Why exceptions for error handling is so important

via Digitalmars-d digitalmars-d at puremagic.com
Thu Jan 15 14:19:54 PST 2015


On Thursday, 15 January 2015 at 21:48:25 UTC, Tobias M wrote:
> But for almost every environmental error, there's a use case 
> where it is normal or at least expected. That means, you have 
> to have two versions of every function, one that throws and one 
> that uses "normal" flow control.

Exactly. Just think about validation of user input. Is it a 
service or is it a test of environmental failure?

Oh, it is a service when you validate the input with a regexp, 
but if the database does the validation against the db schema 
then it is an environmental failure. Since it is normal for users 
to make mistakes we now have to do double work to satisfy the 
no-exceptions-regime.

Or take a XML validation service. Is failure to validate not part 
of normal operation, yes it is. So we cannot use exceptions. But 
if we retrieve the XML from a XML database, then failure to 
validate is not normal operation, so then we can use exceptions 
in the validator.

 From a computational view the validators are doing the same work, 
that means the implementation should be the same too.
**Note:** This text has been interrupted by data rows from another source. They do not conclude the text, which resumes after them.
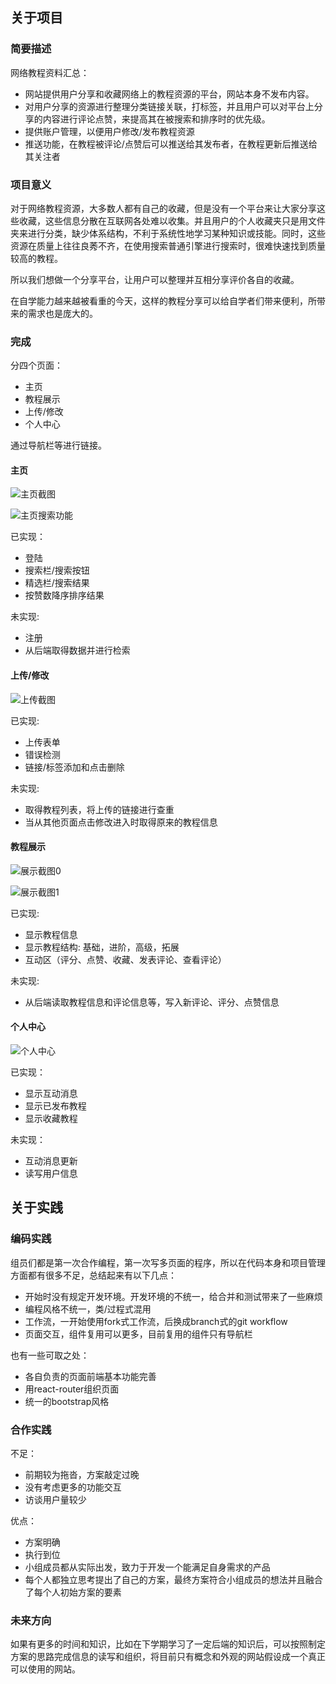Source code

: ## 关于项目

### 简要描述

网络教程资料汇总：
- 网站提供用户分享和收藏网络上的教程资源的平台，网站本身不发布内容。
- 对用户分享的资源进行整理分类链接关联，打标签，并且用户可以对平台上分享的内容进行评论点赞，来提高其在被搜索和排序时的优先级。
- 提供账户管理，以便用户修改/发布教程资源
- 推送功能，在教程被评论/点赞后可以推送给其发布者，在教程更新后推送给其关注者

### 项目意义

对于网络教程资源，大多数人都有自己的收藏，但是没有一个平台来让大家分享这些收藏，这些信息分散在互联网各处难以收集。并且用户的个人收藏夹只是用文件夹来进行分类，缺少体系结构，不利于系统性地学习某种知识或技能。同时，这些资源在质量上往往良莠不齐，在使用搜索普通引擎进行搜索时，很难快速找到质量较高的教程。

所以我们想做一个分享平台，让用户可以整理并互相分享评价各自的收藏。

在自学能力越来越被看重的今天，这样的教程分享可以给自学者们带来便利，所带来的需求也是庞大的。


### 完成

分四个页面：
- 主页
- 教程展示
- 上传/修改
- 个人中心

通过导航栏等进行链接。

#### 主页

![主页截图](https://github.com/MilkyW/CODE7/blob/master/log/src/%E4%B8%BB%E9%A1%B5.jpg?raw=true)

![主页搜索功能](https://github.com/MilkyW/CODE7/blob/master/log/src/%E4%B8%BB%E9%A1%B5%E6%90%9C%E7%B4%A2.jpg?raw=true)

已实现：
- 登陆
- 搜索栏/搜索按钮
- 精选栏/搜索结果
- 按赞数降序排序结果

未实现:
- 注册
- 从后端取得数据并进行检索

#### 上传/修改

![上传截图](https://github.com/MilkyW/CODE7/blob/master/log/src/%E4%B8%8A%E4%BC%A0&%E4%BF%AE%E6%94%B9.jpg?raw=true)

已实现:
- 上传表单
- 错误检测
- 链接/标签添加和点击删除

未实现:
- 取得教程列表，将上传的链接进行查重
- 当从其他页面点击修改进入时取得原来的教程信息

#### 教程展示

![展示截图0](https://github.com/MilkyW/CODE7/blob/master/log/src/%E6%B5%8F%E8%A7%880.jpg?raw=true)

![展示截图1](https://github.com/MilkyW/CODE7/blob/master/log/src/%E6%B5%8F%E8%A7%881.jpg?raw=true)

已实现:
- 显示教程信息
- 显示教程结构: 基础，进阶，高级，拓展
- 互动区（评分、点赞、收藏、发表评论、查看评论）

未实现:
- 从后端读取教程信息和评论信息等，写入新评论、评分、点赞信息

#### 个人中心

![个人中心](https://github.com/MilkyW/CODE7/blob/master/log/src/%E4%B8%AA%E4%BA%BA%E4%B8%AD%E5%BF%83.jpg?raw=true)

已实现：
- 显示互动消息
- 显示已发布教程
- 显示收藏教程

未实现：
- 互动消息更新
- 读写用户信息

## 关于实践

### 编码实践
组员们都是第一次合作编程，第一次写多页面的程序，所以在代码本身和项目管理方面都有很多不足，总结起来有以下几点：

- 开始时没有规定开发环境。开发环境的不统一，给合并和测试带来了一些麻烦
- 编程风格不统一，类/过程式混用
- 工作流，一开始使用fork式工作流，后换成branch式的git workflow
- 页面交互，组件复用可以更多，目前复用的组件只有导航栏

也有一些可取之处：

- 各自负责的页面前端基本功能完善
- 用react-router组织页面
- 统一的bootstrap风格

### 合作实践

不足：
- 前期较为拖沓，方案敲定过晚
- 没有考虑更多的功能交互
- 访谈用户量较少

优点：
- 方案明确
- 执行到位
- 小组成员都从实际出发，致力于开发一个能满足自身需求的产品
- 每个人都独立思考提出了自己的方案，最终方案符合小组成员的想法并且融合了每个人初始方案的要素

### 未来方向

如果有更多的时间和知识，比如在下学期学习了一定后端的知识后，可以按照制定方案的思路完成信息的读写和组织，将目前只有概念和外观的网站假设成一个真正可以使用的网站。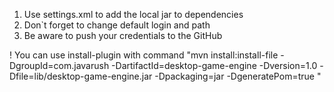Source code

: 1. Use settings.xml to add the local jar to dependencies
2. Don`t forget to change default login and path
3. Be aware to push your credentials to the GitHub

! You can use install-plugin with command
"mvn install:install-file -DgroupId=com.javarush -DartifactId=desktop-game-engine -Dversion=1.0 -Dfile=lib/desktop-game-engine.jar -Dpackaging=jar -DgeneratePom=true "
> How can I (as the implementer of the "Create file" function) 
> decide if a failure is actually expected or not?
> I can't, because I cannot foresee every use case of the 
> function.

Reminds me of people who say that you should always test if a 
file exists before you open it. But to do that correctly you 
would have to put a lock on the file system since the file could 
be deleted between the test and the opening... And again, we are 
doing double work.

Great. With this regime in place "no overhead exceptions for 
normal operations" creates a lot of overhead since the computer 
have to do double work to avoid exceptions when using libraries 
and frameworks.

No wonder people don't want to use exceptions in C++.